Notably though, this library does not know how to dispatch a kernel! In the ROCm world, the so-called Architected Queueing Language is used for that. An AQL queue is setup with the help of the kernel driver (and that does go through libhsa-runtime64.so), and then a small ring buffer and a "door bell" associated with the queue are mapped into the application's virtual memory space. When the application wants to dispatch a kernel, it (or rather, a higher-level library like libamdhip64.so that it links against) writes an AQL packet into the ring buffer and "rings the door bell", which basically just means writing a new ring buffer head pointer to the door bell's address. The door bell virtual memory page is mapped to the device, so ringing the door bell causes a PCIe transaction (for us peasants; MI300A has slightly different details under the hood) which wakes up the GPU.

Anyway, libhsa-runtime64.so comes in two parts for what I am being told are largely historical reasons:

The former is statically linked into the latter...

Step 4: It which must not be named

For Reasons(tm), there is a fork of LLVM in the ROCm ecosystem, ROCm/llvm-project. Using upstream LLVM for the compiler seems to be fine and is what I as a compiler developer obviously want to do. However, this fork has an amd directory with a bunch of pieces that we'll need. I believe there is a desire to upstream them, but also an unfortunate hesitation from the LLVM community to accept something so AMD-specific.

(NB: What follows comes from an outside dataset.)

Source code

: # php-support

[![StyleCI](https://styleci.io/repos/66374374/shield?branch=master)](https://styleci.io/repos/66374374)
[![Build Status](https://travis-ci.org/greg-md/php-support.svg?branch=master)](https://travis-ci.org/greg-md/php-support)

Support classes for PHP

In any case, the required components can each be built individually against the upstream LLVM from step 1:

  • hipcc; this is a frontend for Clang which is supposed to be user-friendly, but at the cost of adding an abstraction layer. I want to look at the details under the hood, so I don't want to and don't have to use it; but some of the later components want it
  • device-libs; as the name says, these are libraries of device code. I'm actually not quite sure what the intended abstraction boundary is between this one and the HIP libraries from the next step. I think these ones are meant to be tied more closely to the compiler so that other libraries, like the HIP library below, don't have to use __builtin_amdgcn_* directly? Anyway, just keep on building...
  • comgr; the "code object manager". Provides a stable interface to LLVM, Clang, and LLD services, up to (as far as I understand it) invoking Clang to compile kernels at runtime. But it seems to have no direct connection to the code-related services in libhsa-runtime64.so.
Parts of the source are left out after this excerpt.